* [Problem description]: Omit every picture, then return each line of the data below exactly.

* [The data]:
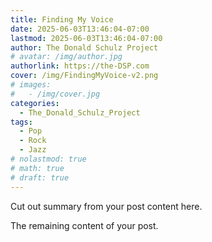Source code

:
 ```yaml
---
title: Finding My Voice
date: 2025-06-03T13:46:04-07:00
lastmod: 2025-06-03T13:46:04-07:00
author: The Donald Schulz Project
# avatar: /img/author.jpg
authorlink: https://the-DSP.com
cover: /img/FindingMyVoice-v2.png
# images:
#   - /img/cover.jpg
categories:
  - The_Donald_Schulz_Project
tags:
  - Pop
  - Rock
  - Jazz
# nolastmod: true
# math: true
# draft: true
---
```


Cut out summary from your post content here.

<!--more-->

The remaining content of your post.
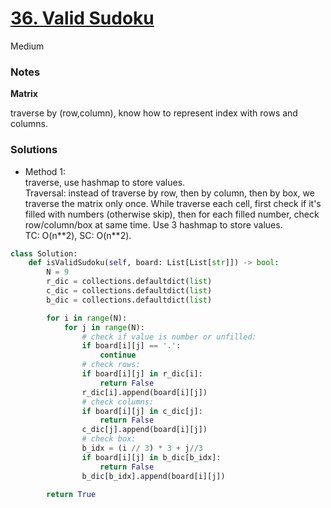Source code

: # [36. Valid Sudoku](https://leetcode.com/problems/valid-sudoku/description/?envType=study-plan-v2&envId=top-interview-150)

Medium

### Notes

**Matrix**

traverse by (row,column), know how to represent index with rows and columns.

### Solutions

- Method 1:\
  traverse, use hashmap to store values.\
  Traversal: instead of traverse by row, then by column, then by box, we traverse the matrix only once. While traverse each cell, first check if it's filled with numbers (otherwise skip),
    then for each filled number, check row/column/box at same time. Use 3 hashmap to store values.\
  TC: O(n\**2), SC: O(n\**2).
```python
class Solution:
    def isValidSudoku(self, board: List[List[str]]) -> bool:
        N = 9
        r_dic = collections.defaultdict(list)
        c_dic = collections.defaultdict(list)
        b_dic = collections.defaultdict(list)

        for i in range(N):
            for j in range(N):
                # check if value is number or unfilled:
                if board[i][j] == '.':
                    continue
                # check rows:
                if board[i][j] in r_dic[i]:
                    return False
                r_dic[i].append(board[i][j])
                # check columns:
                if board[i][j] in c_dic[j]:
                    return False
                c_dic[j].append(board[i][j])
                # check box:
                b_idx = (i // 3) * 3 + j//3
                if board[i][j] in b_dic[b_idx]:
                    return False
                b_dic[b_idx].append(board[i][j])

        return True
```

* [Answer to this problem]:
Source code

:
 ```yaml
---
title: Finding My Voice
date: 2025-06-03T13:46:04-07:00
lastmod: 2025-06-03T13:46:04-07:00
author: The Donald Schulz Project
# avatar: /img/author.jpg
authorlink: https://the-DSP.com
cover: /img/FindingMyVoice-v2.png
# images:
#   - /img/cover.jpg
categories:
  - The_Donald_Schulz_Project
tags:
  - Pop
  - Rock
  - Jazz
# nolastmod: true
# math: true
# draft: true
---
```


Cut out summary from your post content here.

<!--more-->

The remaining content of your post.
Source code

: # [36. Valid Sudoku](https://leetcode.com/problems/valid-sudoku/description/?envType=study-plan-v2&envId=top-interview-150)

Medium

### Notes

**Matrix**

traverse by (row,column), know how to represent index with rows and columns.

### Solutions

- Method 1:\
  traverse, use hashmap to store values.\
  Traversal: instead of traverse by row, then by column, then by box, we traverse the matrix only once. While traverse each cell, first check if it's filled with numbers (otherwise skip),
    then for each filled number, check row/column/box at same time. Use 3 hashmap to store values.\
  TC: O(n\**2), SC: O(n\**2).
```python
class Solution:
    def isValidSudoku(self, board: List[List[str]]) -> bool:
        N = 9
        r_dic = collections.defaultdict(list)
        c_dic = collections.defaultdict(list)
        b_dic = collections.defaultdict(list)

        for i in range(N):
            for j in range(N):
                # check if value is number or unfilled:
                if board[i][j] == '.':
                    continue
                # check rows:
                if board[i][j] in r_dic[i]:
                    return False
                r_dic[i].append(board[i][j])
                # check columns:
                if board[i][j] in c_dic[j]:
                    return False
                c_dic[j].append(board[i][j])
                # check box:
                b_idx = (i // 3) * 3 + j//3
                if board[i][j] in b_dic[b_idx]:
                    return False
                b_dic[b_idx].append(board[i][j])

        return True
```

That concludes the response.